Drafting red/blue decks will usually ask you to look at total quantity of a specific kind of card, and keep an eye out for payoffs for either like Third Path Iconoclast that can smooth out your draft, or Instants/Sorceries that produce artifact tokens that easily go in both versions of the deck.

bg Black/Green


Golgari has some of the clearest draft directions- it wants a high density of Food to fuel food payoffs like Provisions Merchant and Experimental Confectioner, or graveyard set up tools and payoffs for getting a big graveyard.

It also can play as the classic "the rock" Golgari midrange with decent threats and decent removal.

wr White/Red


Boros will tend to be more agressive than a lot of the other color pairings with payoffs for going wide and good tricks to help push damage. It also best supports Equipment subthemes peppered in White, Red, and Green.

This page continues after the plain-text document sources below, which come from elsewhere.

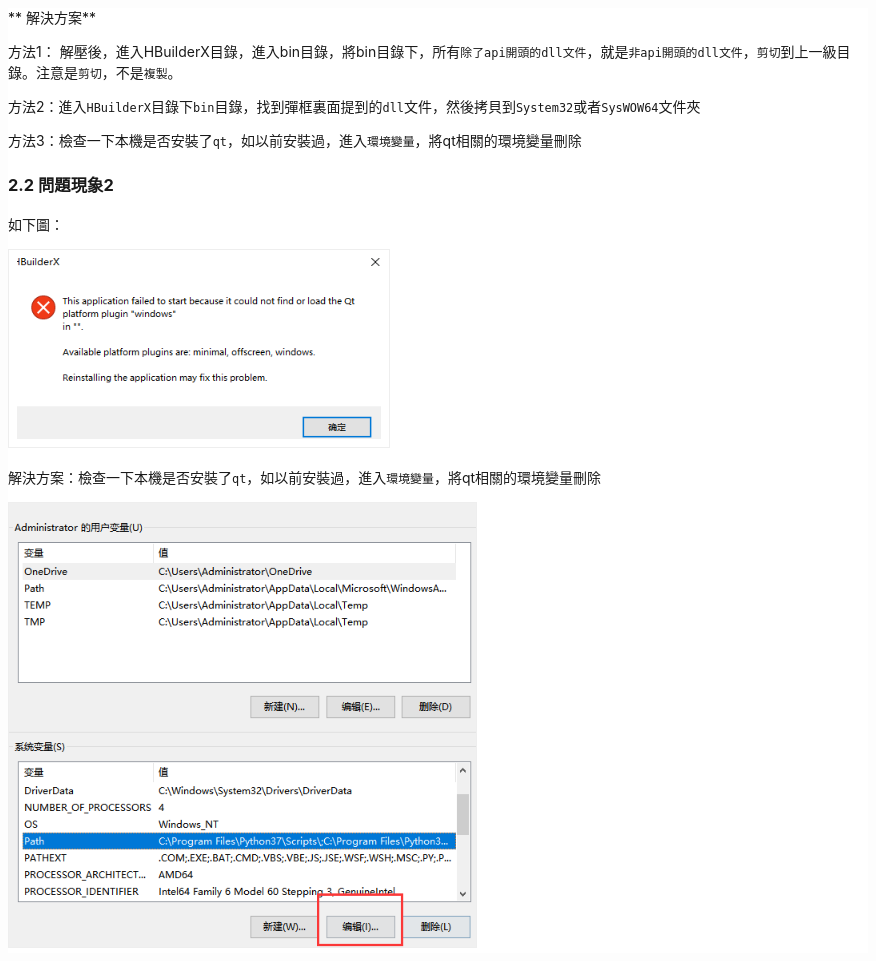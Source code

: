 
** 解決方案**

方法1： 解壓後，進入HBuilderX目錄，進入bin目錄，將bin目錄下，所有`除了api開頭的dll文件`，就是`非api開頭的dll文件`，`剪切`到上一級目錄。注意是`剪切`，不是`複製`。

方法2：進入`HBuilderX`目錄下`bin`目錄，找到彈框裏面提到的`dll`文件，然後拷貝到`System32`或者`SysWOW64`文件夾

方法3：檢查一下本機是否安裝了`qt`，如以前安裝過，進入`環境變量`，將qt相關的環境變量刪除

### 2.2 問題現象2

如下圖：

<img src="/static/snapshots/tutorial/install_windows_error/qt_error_2.png" style="zoom: 80%;border: 1px solid #eee; padding: 10px;"/>

解決方案：檢查一下本機是否安裝了`qt`，如以前安裝過，進入`環境變量`，將qt相關的環境變量刪除

<img src="/static/snapshots/tutorial/install_windows_error/env.png" style="zoom: 80%;border: 1px solid #eee;"/>
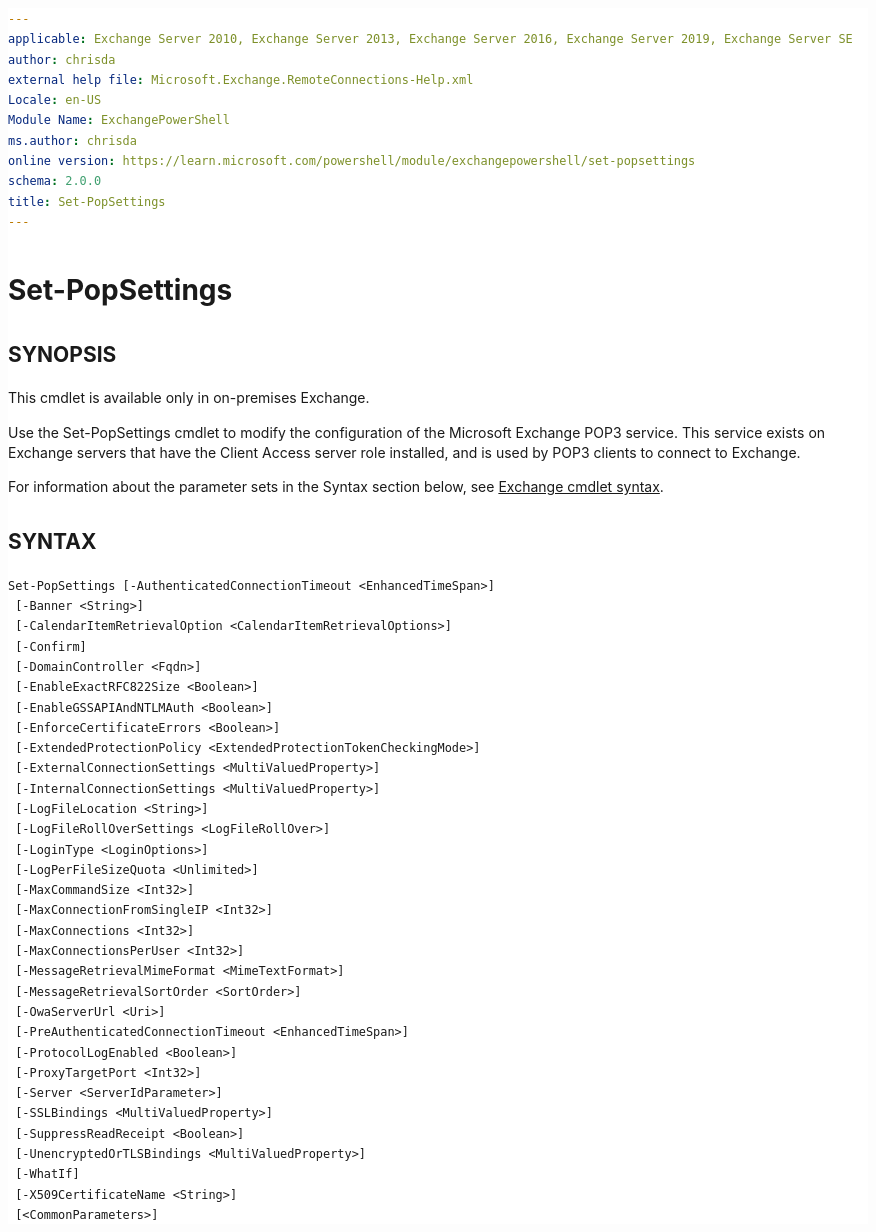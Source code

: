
 ```yaml
---
applicable: Exchange Server 2010, Exchange Server 2013, Exchange Server 2016, Exchange Server 2019, Exchange Server SE
author: chrisda
external help file: Microsoft.Exchange.RemoteConnections-Help.xml
Locale: en-US
Module Name: ExchangePowerShell
ms.author: chrisda
online version: https://learn.microsoft.com/powershell/module/exchangepowershell/set-popsettings
schema: 2.0.0
title: Set-PopSettings
---
```


# Set-PopSettings

## SYNOPSIS
This cmdlet is available only in on-premises Exchange.

Use the Set-PopSettings cmdlet to modify the configuration of the Microsoft Exchange POP3 service. This service exists on Exchange servers that have the Client Access server role installed, and is used by POP3 clients to connect to Exchange.

For information about the parameter sets in the Syntax section below, see [Exchange cmdlet syntax](https://learn.microsoft.com/powershell/exchange/exchange-cmdlet-syntax).

## SYNTAX

```
Set-PopSettings [-AuthenticatedConnectionTimeout <EnhancedTimeSpan>]
 [-Banner <String>]
 [-CalendarItemRetrievalOption <CalendarItemRetrievalOptions>]
 [-Confirm]
 [-DomainController <Fqdn>]
 [-EnableExactRFC822Size <Boolean>]
 [-EnableGSSAPIAndNTLMAuth <Boolean>]
 [-EnforceCertificateErrors <Boolean>]
 [-ExtendedProtectionPolicy <ExtendedProtectionTokenCheckingMode>]
 [-ExternalConnectionSettings <MultiValuedProperty>]
 [-InternalConnectionSettings <MultiValuedProperty>]
 [-LogFileLocation <String>]
 [-LogFileRollOverSettings <LogFileRollOver>]
 [-LoginType <LoginOptions>]
 [-LogPerFileSizeQuota <Unlimited>]
 [-MaxCommandSize <Int32>]
 [-MaxConnectionFromSingleIP <Int32>]
 [-MaxConnections <Int32>]
 [-MaxConnectionsPerUser <Int32>]
 [-MessageRetrievalMimeFormat <MimeTextFormat>]
 [-MessageRetrievalSortOrder <SortOrder>]
 [-OwaServerUrl <Uri>]
 [-PreAuthenticatedConnectionTimeout <EnhancedTimeSpan>]
 [-ProtocolLogEnabled <Boolean>]
 [-ProxyTargetPort <Int32>]
 [-Server <ServerIdParameter>]
 [-SSLBindings <MultiValuedProperty>]
 [-SuppressReadReceipt <Boolean>]
 [-UnencryptedOrTLSBindings <MultiValuedProperty>]
 [-WhatIf]
 [-X509CertificateName <String>]
 [<CommonParameters>]
```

It's not forced into aggression- Embalm and Flashback play incredibly well with Quintorius, Field Historian, and Form a Posse can act as a late game win condition that turns any 1/1 fliers laying around into huge problems.

ug Blue/Green


Simic gets its fingers into a ton of different archetypes across the color pairs, playing well as a base for multi-colored green decks.

The multi-colored uncommons tend to reward longer-game plans with ample value attached to different conditions.

Other Themes

Across the cube are some additional major themes worth touching on in this primer that can be drafted around.

wug Splicers


Bant can produce Golem tokens and has payoffs for those tokens across multiple cards. White has tools to flicker these powerful ETB creatures and the cube has a handful of Golems and Changelings that bring this kind of deck together.

ubr Amass


Grixis has all the hits from War of the Spark and Tales of Middle Earth that can raise a terrifying zombie-orc army! Getting a large density of amass isn't guaranteed, but some drafts can support a full-out Grixis amass deck that will be a force to be reckoned with as the army grows stronger turn by turn.

wurg Aura/Equipment


Across the non-black colors are various payoffs for having creatures either equipped and/or enchanted- all the colors come with ways to make auras or equipment and can come together to assemble some spicy brews based around them.

Fixing


For the Junk Drawer to be truely singleton, the mana bases had to suffer a bit. The only cycle of lands that qualify are the Clue lands. One of each dual land isn't a ton of fixing, meaning if you're going to want to dip into more than two colors comfortably, you'll probably need to rely on the treasure producers or get the land-based fixing Green tends to offer.